When Cameron Whitten arrived in Portland, he was a homeless youth trying to find his way in the city. He became an advocate for marginalized communities during the Occupy Portland movement and ran for Mayor of Portland. In June 2012, Whitten went through a 55-day hunger strike to bring attention to the Right 2 Dream Too homeless camp.

Since then, Whitten has served on many advocacy boards such as the City Club of Portland’s Advocacy and Awareness Board and the Transit Equity Advisory Committee for TriMet. He is in his final year of a bachelor of arts in economics at Portland State University.
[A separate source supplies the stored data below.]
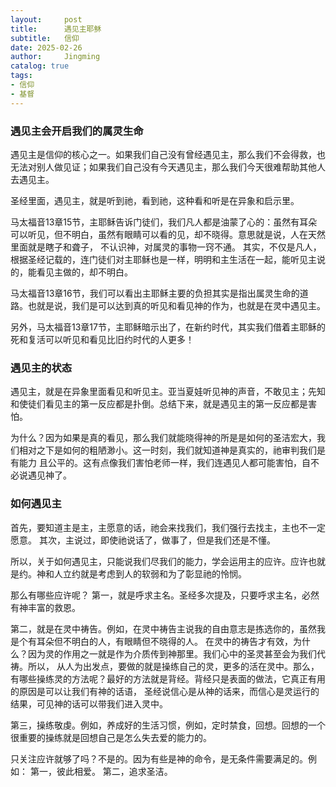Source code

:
 ```yaml
---
layout:     post
title:      遇见主耶稣
subtitle:   信仰
date: 2025-02-26
author:     Jingming
catalog: true
tags: 
- 信仰
- 基督
---
```


### 遇见主会开启我们的属灵生命

遇见主是信仰的核心之一。如果我们自己没有曾经遇见主，那么我们不会得救，也无法对别人做见证；如果我们自己没有今天遇见主，那么我们今天很难帮助其他人去遇见主。

圣经里面，遇见主，就是听到祂，看到祂，这种看和听是在异象和启示里。 

马太福音13章15节，主耶稣告诉门徒们，我们凡人都是油蒙了心的：虽然有耳朵可以听见，但不明白，虽然有眼睛可以看的见，却不晓得。意思就是说，人在天然里面就是瞎子和聋子，
不认识神，对属灵的事物一窍不通。
其实，不仅是凡人，根据圣经记载的，连门徒们对主耶稣也是一样，明明和主生活在一起，能听见主说的，能看见主做的，却不明白。

马太福音13章16节，我们可以看出主耶稣主要的负担其实是指出属灵生命的道路。也就是说，我们是可以达到真的听见和看见神的作为，也就是在灵中遇见主。

另外，马太福音13章17节，主耶稣暗示出了，在新约时代，其实我们借着主耶稣的死和复活可以听见和看见比旧约时代的人更多！

### 遇见主的状态

遇见主，就是在异象里面看见和听见主。亚当夏娃听见神的声音，不敢见主；先知和使徒们看见主的第一反应都是扑倒。总结下来，就是遇见主的第一反应都是害怕。

为什么？因为如果是真的看见，那么我们就能晓得神的所是是如何的圣洁宏大，我们相对之下是如何的粗陋渺小。这一时刻，我们就知道神是真实的，祂审判我们是有能力
且公平的。这有点像我们害怕老师一样，我们连遇见人都可能害怕，自不必说遇见神了。

### 如何遇见主

首先，要知道主是主，主愿意的话，祂会来找我们，我们强行去找主，主也不一定愿意。
其次，主说过，即使祂说话了，做事了，但是我们还是不懂。

所以，关于如何遇见主，只能说我们尽我们的能力，学会运用主的应许。应许也就是约。神和人立约就是考虑到人的软弱和为了彰显祂的怜悯。

那么有哪些应许呢？
第一，就是呼求主名。圣经多次提及，只要呼求主名，必然有神丰富的救恩。

第二，就是在灵中祷告。例如，在灵中祷告主说我的自由意志是拣选你的，虽然我是个有耳朵但不明白的人，有眼睛但不晓得的人。
在灵中的祷告才有效，为什么？因为灵的作用之一就是作为介质传到神那里。我们心中的圣灵甚至会为我们代祷。所以，
从人为出发点，要做的就是操练自己的灵，更多的活在灵中。那么，有哪些操练灵的方法呢？最好的方法就是背经。背经只是表面的做法，它真正有用的原因是可以让我们有神的话语，
圣经说信心是从神的话来，而信心是灵运行的结果，可见神的话可以带我们进入灵中。

第三，操练敬虔。例如，养成好的生活习惯，例如，定时禁食，回想。回想的一个很重要的操练就是回想自己是怎么失去爱的能力的。

只关注应许就够了吗？不是的。因为有些是神的命令，是无条件需要满足的。例如：
第一，彼此相爱。
第二，追求圣洁。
Most recently, he was chosen as the executive director of the art and social justice non-profit Know Your City.

Founded in 2009 by former executive director Marc Moscato, Know Your City has spearheaded a variety of public engagement and art projects – ranging from themed city tours to concerts to publications (including two series of historical comic books, a renters’ rights comic published with the Community Alliance of Tenants and the Jade Journal, a monthly newspaper published by fifth graders in East Portland).

Whitten spoke to The Skanner News about Know Your City and how he hopes to expand the organization’s reach to include more disenfranchised voices into Portland community-building. Here are excerpts of the interview, edited for space and clarity.

 

The Skanner News: Congratulations on becoming the Executive Director at Know Your City. Why did you choose this job?

Cameron Whitten: Portland needs Know Your City. Portland is going through a lot of changes right now. We're seeing Black Lives Matter, climate crisis, affordable housing. We're seeing a climax of social and political issues happening right now. There's a need for social justice in our community, for movements pushing us forward for progress for all people. People are paying attention. They are talking a lot more about these issues than I've seen since I've first came here to Portland. That's a huge deal.

We are even looking at our demographics. We are looking at our youth, who are more diverse than ever -- and it’s going to be our youth who are going to topple the image and reputation as Portland's Whitest major city in America. 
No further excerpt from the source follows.